Haberimizin olmaması doğaldır! Ölenin hiç bir şeyden zaten haberi olmaz da işte biz; ha bire diri numarası yapıyoruz!
O sözleşme zaten yoktu ve varla, yok arasında kadın cinayetlerinde bir azalma mı oldu?
Hatta eşini öldüren caniyi “ adamsın” diyerek tezahüratla cezaevine göndermedik mi?
İşte “ adamların” olduğu yerde kadın yoktur ve olma şansı hiç yoktur!
Muktedirin biri çıkıp asıl niyetini söyledi!

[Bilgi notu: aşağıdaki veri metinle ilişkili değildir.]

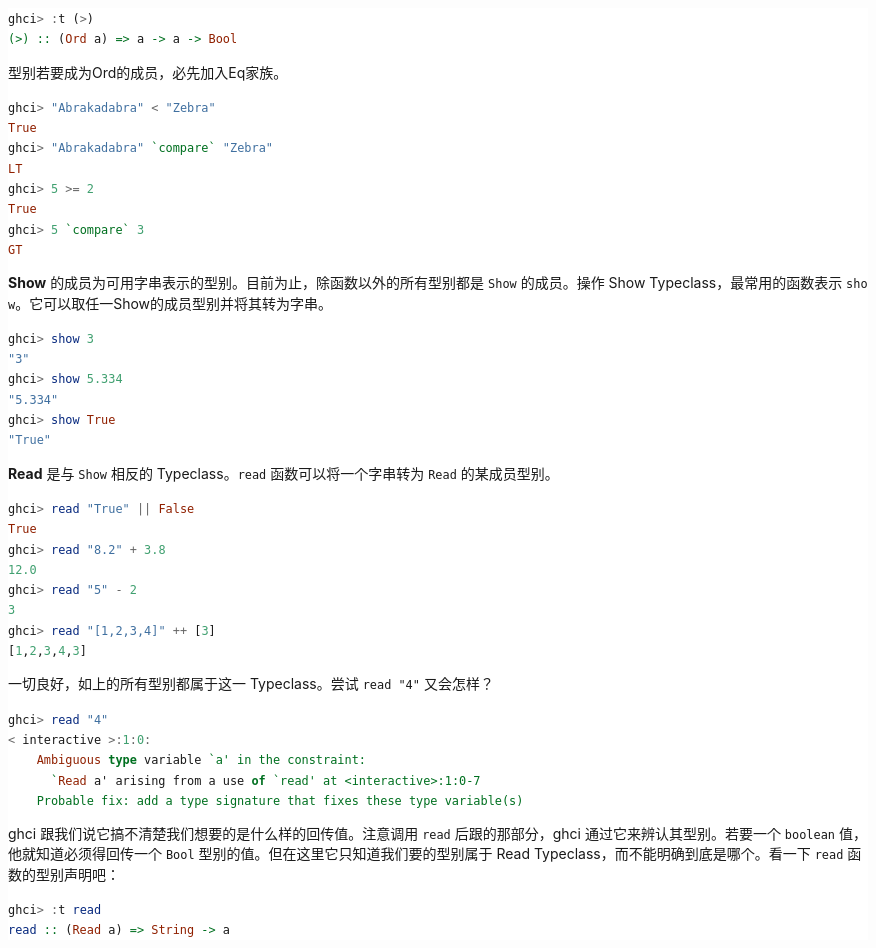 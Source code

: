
 ```haskell
ghci> :t (>)  
(>) :: (Ord a) => a -> a -> Bool
```

型别若要成为Ord的成员，必先加入Eq家族。

```haskell
ghci> "Abrakadabra" < "Zebra"  
True  
ghci> "Abrakadabra" `compare` "Zebra"  
LT  
ghci> 5 >= 2  
True  
ghci> 5 `compare` 3  
GT
```

**Show** 的成员为可用字串表示的型别。目前为止，除函数以外的所有型别都是 `Show` 的成员。操作 Show Typeclass，最常用的函数表示 `show`。它可以取任一Show的成员型别并将其转为字串。

```haskell
ghci> show 3  
"3"  
ghci> show 5.334  
"5.334"  
ghci> show True  
"True"
```

**Read** 是与 `Show` 相反的 Typeclass。`read` 函数可以将一个字串转为 `Read` 的某成员型别。

```haskell
ghci> read "True" || False  
True  
ghci> read "8.2" + 3.8  
12.0  
ghci> read "5" - 2  
3  
ghci> read "[1,2,3,4]" ++ [3]  
[1,2,3,4,3]
```

一切良好，如上的所有型别都属于这一 Typeclass。尝试 `read "4"` 又会怎样？

```haskell
ghci> read "4"  
< interactive >:1:0:  
    Ambiguous type variable `a' in the constraint:  
      `Read a' arising from a use of `read' at <interactive>:1:0-7  
    Probable fix: add a type signature that fixes these type variable(s)
```

ghci 跟我们说它搞不清楚我们想要的是什么样的回传值。注意调用 `read` 后跟的那部分，ghci 通过它来辨认其型别。若要一个 `boolean` 值，他就知道必须得回传一个 `Bool` 型别的值。但在这里它只知道我们要的型别属于 Read Typeclass，而不能明确到底是哪个。看一下 `read` 函数的型别声明吧：

```haskell
ghci> :t read  
read :: (Read a) => String -> a
```
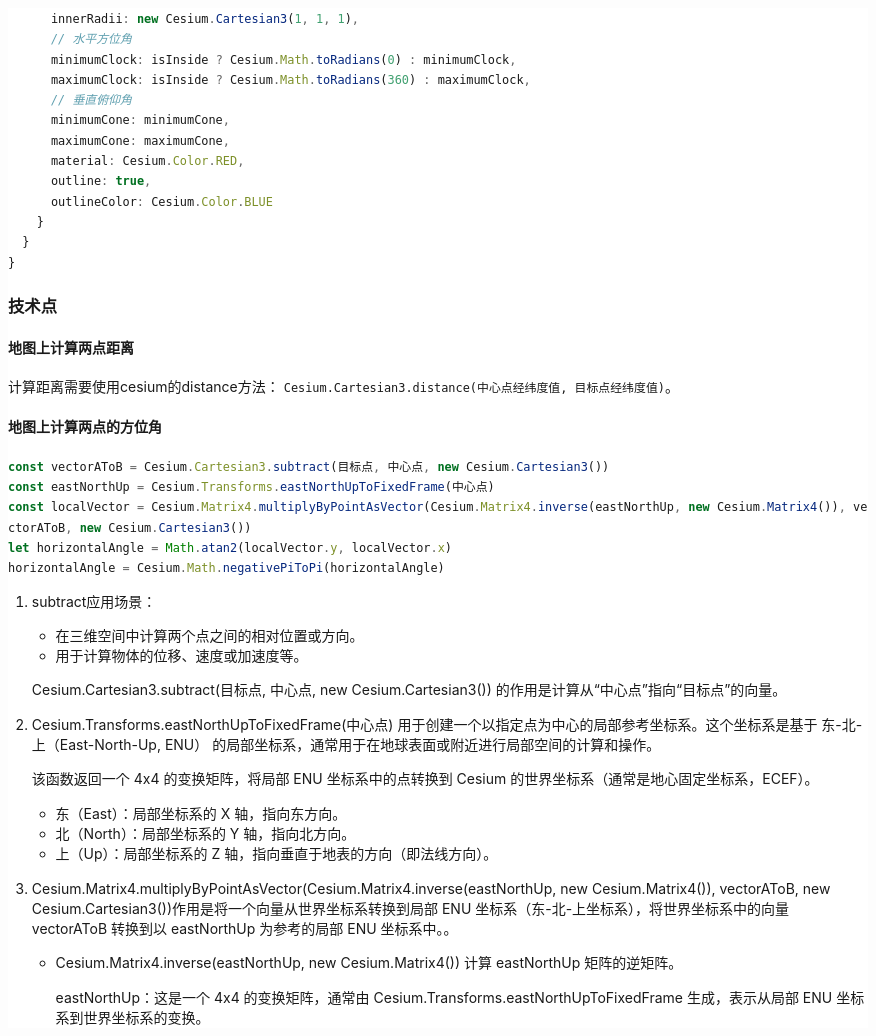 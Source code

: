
 ```js
      innerRadii: new Cesium.Cartesian3(1, 1, 1),
      // 水平方位角
      minimumClock: isInside ? Cesium.Math.toRadians(0) : minimumClock,
      maximumClock: isInside ? Cesium.Math.toRadians(360) : maximumClock,
      // 垂直俯仰角
      minimumCone: minimumCone,
      maximumCone: maximumCone,
      material: Cesium.Color.RED,
      outline: true,
      outlineColor: Cesium.Color.BLUE
    }
  }
}
```

### 技术点

#### 地图上计算两点距离

计算距离需要使用cesium的distance方法： `Cesium.Cartesian3.distance(中心点经纬度值, 目标点经纬度值)`。

#### 地图上计算两点的方位角

```js
const vectorAToB = Cesium.Cartesian3.subtract(目标点, 中心点, new Cesium.Cartesian3())
const eastNorthUp = Cesium.Transforms.eastNorthUpToFixedFrame(中心点)
const localVector = Cesium.Matrix4.multiplyByPointAsVector(Cesium.Matrix4.inverse(eastNorthUp, new Cesium.Matrix4()), vectorAToB, new Cesium.Cartesian3())
let horizontalAngle = Math.atan2(localVector.y, localVector.x)
horizontalAngle = Cesium.Math.negativePiToPi(horizontalAngle)
```

1. subtract应用场景：

    * 在三维空间中计算两个点之间的相对位置或方向。
    * 用于计算物体的位移、速度或加速度等。

    Cesium.Cartesian3.subtract(目标点, 中心点, new Cesium.Cartesian3()) 的作用是计算从“中心点”指向“目标点”的向量。

2. Cesium.Transforms.eastNorthUpToFixedFrame(中心点) 用于创建一个以指定点为中心的局部参考坐标系。这个坐标系是基于 东-北-上（East-North-Up, ENU） 的局部坐标系，通常用于在地球表面或附近进行局部空间的计算和操作。

    该函数返回一个 4x4 的变换矩阵，将局部 ENU 坐标系中的点转换到 Cesium 的世界坐标系（通常是地心固定坐标系，ECEF）。

    * 东（East）：局部坐标系的 X 轴，指向东方向。
    * 北（North）：局部坐标系的 Y 轴，指向北方向。
    * 上（Up）：局部坐标系的 Z 轴，指向垂直于地表的方向（即法线方向）。

3. Cesium.Matrix4.multiplyByPointAsVector(Cesium.Matrix4.inverse(eastNorthUp, new Cesium.Matrix4()), vectorAToB, new Cesium.Cartesian3())作用是将一个向量从世界坐标系转换到局部 ENU 坐标系（东-北-上坐标系），将世界坐标系中的向量 vectorAToB 转换到以 eastNorthUp 为参考的局部 ENU 坐标系中。。

    * Cesium.Matrix4.inverse(eastNorthUp, new Cesium.Matrix4()) 计算 eastNorthUp 矩阵的逆矩阵。

      eastNorthUp：这是一个 4x4 的变换矩阵，通常由 Cesium.Transforms.eastNorthUpToFixedFrame 生成，表示从局部 ENU 坐标系到世界坐标系的变换。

Dedi ki “ İstanbul sözleşmesi yerine, geleneklerimizin sözleşmesini yapalım!”
İşte bu!
“Gelenek” dediği, güneşe savaş açmaktır!
Kadının dışarıya çıkıp güneşi görmemesi demektir!
Bol çocuk, kuma, berdel ve üstüne bir de yemeğin tuzunu kaçırdı diye dayak yemektir!
Hiç unutmam!
Bizim Ali amcamız vardı ( Ali ağa ) zeki ve nüktedan bir insandı! Sıcak yaz gününde bir kaç misafiriyle oturmuş sohbet ederken sırtında bohçayla terden su gibi olmuş bir kadın yarı baygın gelip bohçayı bir kenara bıraktı ve sırtını dayadığı duvarda derin derin soluduktan sonra, o daha kendine gelmeden Ali amca içeri seslendi ve bir tas su getirmelerini söyledi!
Kadın suyu içince “ oohh” diyerek ancak kendine geldi!
Ali amca kaşlarını çatarak “ bir kadınsın ve tek başına bunca eziyetle geziyorsun, sizin erkekleriniz ne iş yaparlar, hiç mi utanmazlar” diye çıkışınca; kadın öfkeyle “ Ağa, biz böyle çöllere düşer eve üç beş kuruş götürmeye çalışırız, gider gitmez eldeki parayı bizden alırlar ve o yorgunlukla yemeklerini de yaparız beğenmez, bir ton da dayak atarlar! Sonra olmadı bir de gece önümüze yumuşatın diye bir kazık atarlar, kısacası sen hiç sorma ağa, bizim için ölümden daha güzeli yok ama can işte kıyamıyorsun!”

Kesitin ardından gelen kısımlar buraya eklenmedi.